▸ What you need to do:
Take each line of the entries below that contains "Flip" and copy it.
Supplied entries: Begin
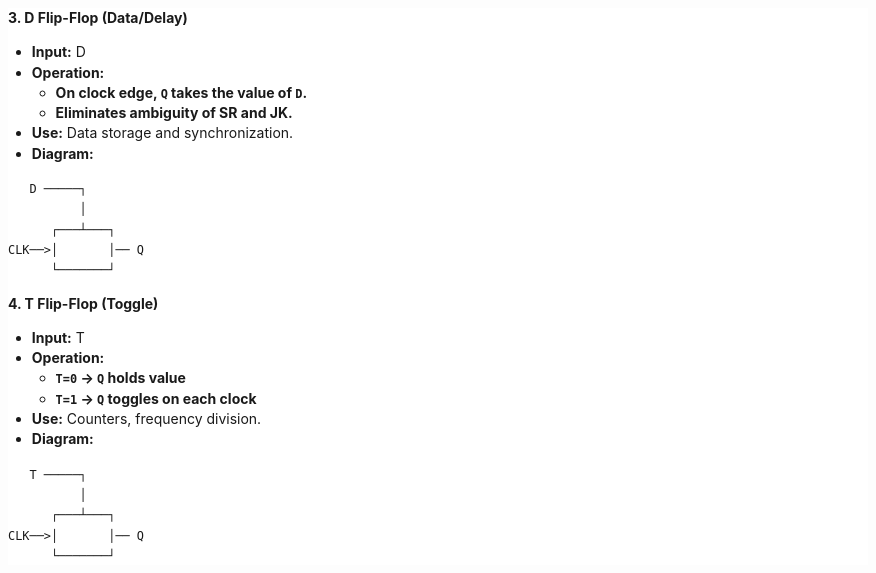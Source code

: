 
**3. D Flip-Flop (Data/Delay)**
- **Input:** D    
- **Operation:**
    - **On clock edge, `Q` takes the value of `D`.**
    - **Eliminates ambiguity of SR and JK.**
- **Use:** Data storage and synchronization.
- **Diagram:**
```
   D ─────┐
          │
      ┌───┴───┐
CLK──>│       │── Q
      └───────┘
```


**4. T Flip-Flop (Toggle)**
- **Input:** T
- **Operation:**
    - **`T=0` → `Q` holds value**
    - **`T=1` → `Q` toggles on each clock**
- **Use:** Counters, frequency division.
- **Diagram:**
```
   T ─────┐
          │
      ┌───┴───┐
CLK──>│       │── Q
      └───────┘
```
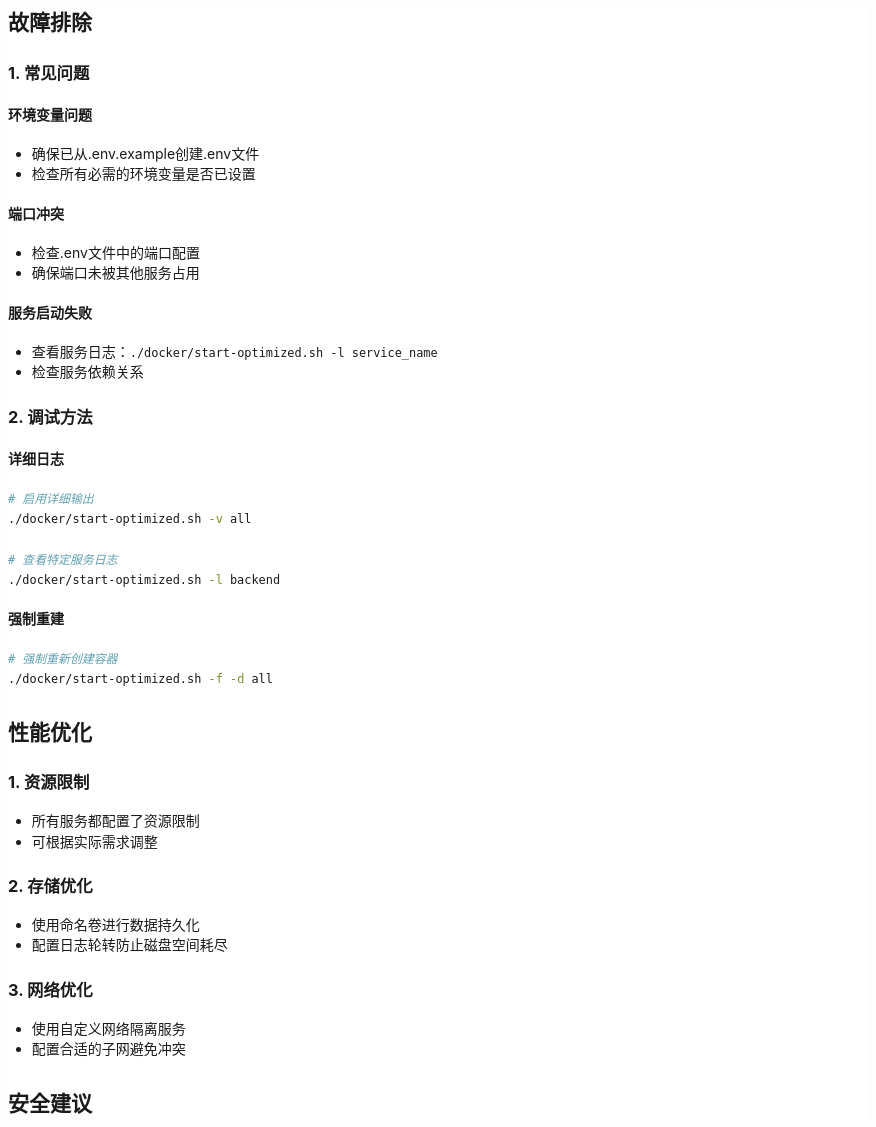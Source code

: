 ## 故障排除

### 1. 常见问题

#### 环境变量问题
- 确保已从.env.example创建.env文件
- 检查所有必需的环境变量是否已设置

#### 端口冲突
- 检查.env文件中的端口配置
- 确保端口未被其他服务占用

#### 服务启动失败
- 查看服务日志：`./docker/start-optimized.sh -l service_name`
- 检查服务依赖关系

### 2. 调试方法

#### 详细日志
```bash
# 启用详细输出
./docker/start-optimized.sh -v all

# 查看特定服务日志
./docker/start-optimized.sh -l backend
```

#### 强制重建
```bash
# 强制重新创建容器
./docker/start-optimized.sh -f -d all
```

## 性能优化

### 1. 资源限制
- 所有服务都配置了资源限制
- 可根据实际需求调整

### 2. 存储优化
- 使用命名卷进行数据持久化
- 配置日志轮转防止磁盘空间耗尽

### 3. 网络优化
- 使用自定义网络隔离服务
- 配置合适的子网避免冲突

## 安全建议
Supplied entries: End
▸ Response area:
**3. D Flip-Flop (Data/Delay)**
**4. T Flip-Flop (Toggle)**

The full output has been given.